- Active: 2005 (as Defence College of Policing and Guarding) – present
- Country: United Kingdom
- Branch: British Army Royal Air Force Royal Navy
- Type: Defence training school
- Role: Service police, guarding and security training
- Part of: Defence College of Support
- Location: Southwick House, Hampshire

= Defence School of Policing, Security and Guarding =

The Defence School of Policing, Security and Guarding is the training centre for the Service Police of the British Armed Forces including the Ministry of Defence. It consolidates training for the Royal Navy Police, Royal Military Police and Royal Air Force Police and the Ministry of Defence Police in one location, assuring consistent standards across the services. The centre was established at Southwick Park, near Portsmouth, Hampshire, in 2005.

==History==
The Defence College of Policing and Guarding was opened in 2005 at Southwick House, the former site of . The regimental headquarters of the Royal Military Police moved to the site following withdrawal from Roussillon Barracks, Chichester. RAF Police training moved from RAF Halton in 2005. Royal Navy Police training moved from in November 2005.

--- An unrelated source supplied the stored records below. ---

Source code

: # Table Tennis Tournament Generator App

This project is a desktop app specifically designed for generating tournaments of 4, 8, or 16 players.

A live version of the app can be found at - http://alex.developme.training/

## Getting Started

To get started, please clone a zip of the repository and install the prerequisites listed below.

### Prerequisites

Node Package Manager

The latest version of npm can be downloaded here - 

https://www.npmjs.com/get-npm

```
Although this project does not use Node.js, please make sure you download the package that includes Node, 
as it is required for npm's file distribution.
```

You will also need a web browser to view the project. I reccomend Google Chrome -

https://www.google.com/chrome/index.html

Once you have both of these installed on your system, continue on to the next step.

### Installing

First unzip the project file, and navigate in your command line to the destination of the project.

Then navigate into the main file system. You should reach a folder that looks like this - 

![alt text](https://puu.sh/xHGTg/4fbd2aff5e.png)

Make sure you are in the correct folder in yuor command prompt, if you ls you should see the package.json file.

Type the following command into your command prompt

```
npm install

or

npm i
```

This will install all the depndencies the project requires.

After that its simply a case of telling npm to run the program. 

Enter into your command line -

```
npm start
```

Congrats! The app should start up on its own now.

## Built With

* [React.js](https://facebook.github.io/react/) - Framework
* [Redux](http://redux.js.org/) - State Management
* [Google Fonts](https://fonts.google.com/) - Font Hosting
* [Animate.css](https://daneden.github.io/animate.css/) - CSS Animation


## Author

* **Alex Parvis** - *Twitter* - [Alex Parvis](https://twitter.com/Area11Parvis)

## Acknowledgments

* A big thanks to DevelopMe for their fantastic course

Sometime prior to 2015, the name of the establishment changed to replace "College" with "School".

==Military police training==

The facilities allow training in most aspects of policing, including Crime Scene Investigation.

===Royal Military Police===
Soldiers entering the Royal Military Police are posted to the school having completed Phase 1 training at the Army Training Centre Pirbright. Successful completion results in promotion to lance corporal and posting to an operational unit as a probationer. Officers for the Royal Military Police undertake training on completion of commissioning courses at Royal Military Academy Sandhurst.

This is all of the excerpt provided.